Aim of the task » Report each line from the entries in which "answer" can be found.

Pictures paired with source code »
⁂
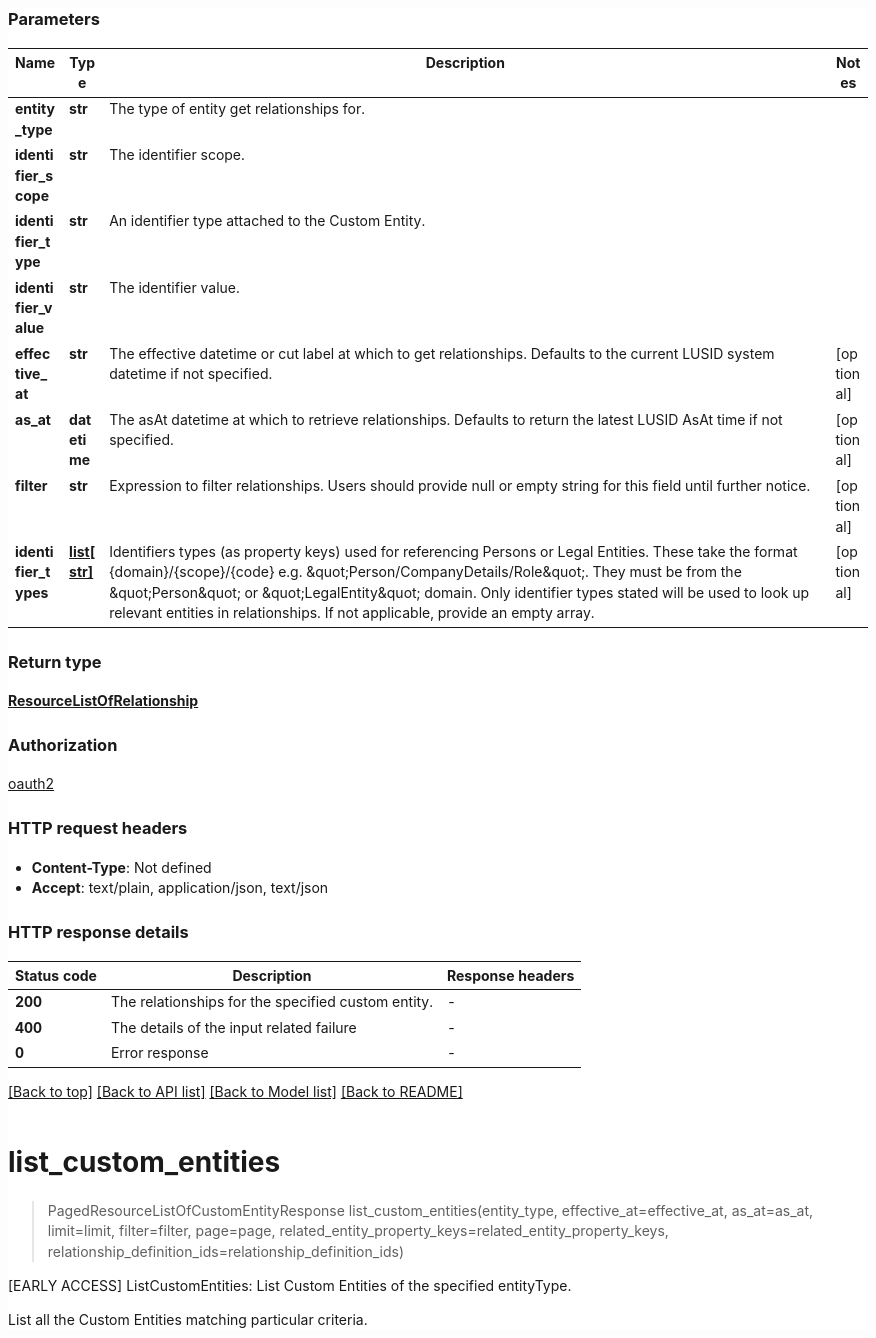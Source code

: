 ### Parameters

Name | Type | Description  | Notes
------------- | ------------- | ------------- | -------------
 **entity_type** | **str**| The type of entity get relationships for. | 
 **identifier_scope** | **str**| The identifier scope. | 
 **identifier_type** | **str**| An identifier type attached to the Custom Entity. | 
 **identifier_value** | **str**| The identifier value. | 
 **effective_at** | **str**| The effective datetime or cut label at which to get relationships. Defaults to the current LUSID system datetime if not specified. | [optional] 
 **as_at** | **datetime**| The asAt datetime at which to retrieve relationships. Defaults to return the latest LUSID AsAt time if not specified. | [optional] 
 **filter** | **str**| Expression to filter relationships. Users should provide null or empty string for this field until further notice. | [optional] 
 **identifier_types** | [**list[str]**](str.md)| Identifiers types (as property keys) used for referencing Persons or Legal Entities. These take the format              {domain}/{scope}/{code} e.g. \&quot;Person/CompanyDetails/Role\&quot;. They must be from the \&quot;Person\&quot; or \&quot;LegalEntity\&quot; domain.              Only identifier types stated will be used to look up relevant entities in relationships. If not applicable, provide an empty array. | [optional] 

### Return type

[**ResourceListOfRelationship**](ResourceListOfRelationship.md)

### Authorization

[oauth2](../README.md#oauth2)

### HTTP request headers

 - **Content-Type**: Not defined
 - **Accept**: text/plain, application/json, text/json

### HTTP response details
| Status code | Description | Response headers |
|-------------|-------------|------------------|
**200** | The relationships for the specified custom entity. |  -  |
**400** | The details of the input related failure |  -  |
**0** | Error response |  -  |

[[Back to top]](#) [[Back to API list]](../README.md#documentation-for-api-endpoints) [[Back to Model list]](../README.md#documentation-for-models) [[Back to README]](../README.md)

# **list_custom_entities**
> PagedResourceListOfCustomEntityResponse list_custom_entities(entity_type, effective_at=effective_at, as_at=as_at, limit=limit, filter=filter, page=page, related_entity_property_keys=related_entity_property_keys, relationship_definition_ids=relationship_definition_ids)

[EARLY ACCESS] ListCustomEntities: List Custom Entities of the specified entityType.

List all the Custom Entities matching particular criteria.

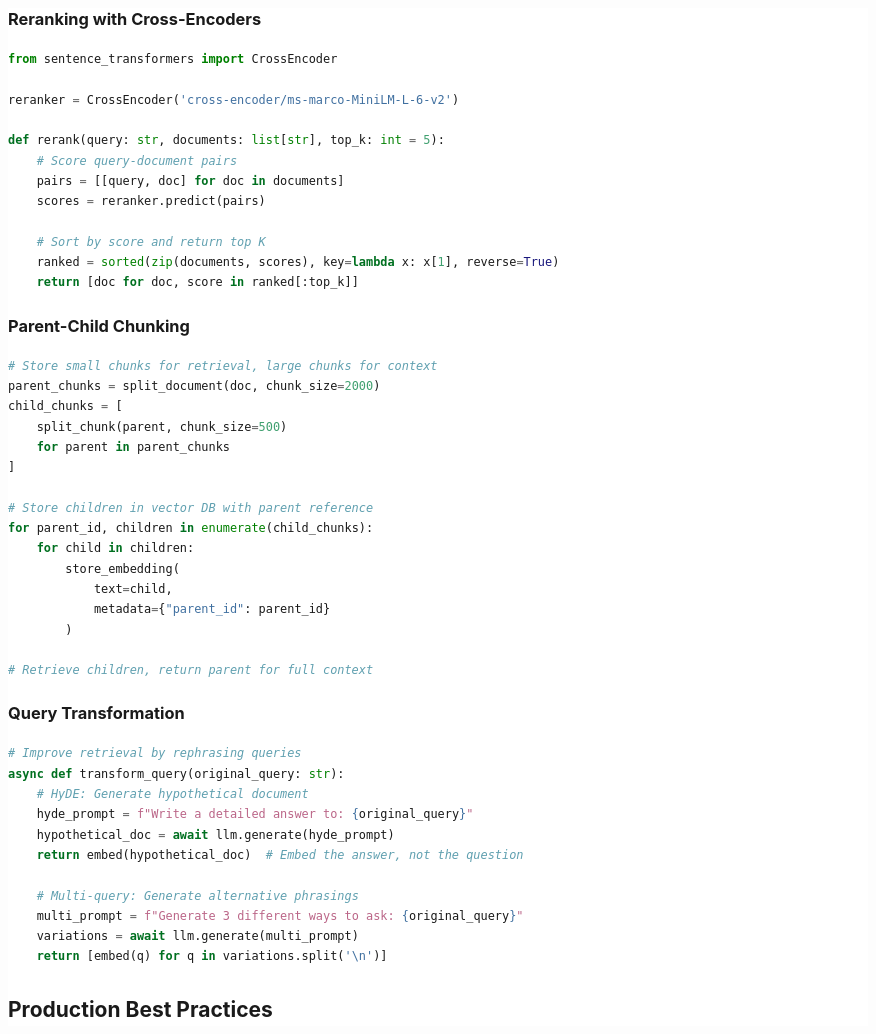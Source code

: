 ### Reranking with Cross-Encoders
```python
from sentence_transformers import CrossEncoder

reranker = CrossEncoder('cross-encoder/ms-marco-MiniLM-L-6-v2')

def rerank(query: str, documents: list[str], top_k: int = 5):
    # Score query-document pairs
    pairs = [[query, doc] for doc in documents]
    scores = reranker.predict(pairs)

    # Sort by score and return top K
    ranked = sorted(zip(documents, scores), key=lambda x: x[1], reverse=True)
    return [doc for doc, score in ranked[:top_k]]
```

### Parent-Child Chunking
```python
# Store small chunks for retrieval, large chunks for context
parent_chunks = split_document(doc, chunk_size=2000)
child_chunks = [
    split_chunk(parent, chunk_size=500)
    for parent in parent_chunks
]

# Store children in vector DB with parent reference
for parent_id, children in enumerate(child_chunks):
    for child in children:
        store_embedding(
            text=child,
            metadata={"parent_id": parent_id}
        )

# Retrieve children, return parent for full context
```

### Query Transformation
```python
# Improve retrieval by rephrasing queries
async def transform_query(original_query: str):
    # HyDE: Generate hypothetical document
    hyde_prompt = f"Write a detailed answer to: {original_query}"
    hypothetical_doc = await llm.generate(hyde_prompt)
    return embed(hypothetical_doc)  # Embed the answer, not the question

    # Multi-query: Generate alternative phrasings
    multi_prompt = f"Generate 3 different ways to ask: {original_query}"
    variations = await llm.generate(multi_prompt)
    return [embed(q) for q in variations.split('\n')]
```

## Production Best Practices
⁂
Solution to the exercise »
    hyde_prompt = f"Write a detailed answer to: {original_query}"
    return embed(hypothetical_doc)  # Embed the answer, not the question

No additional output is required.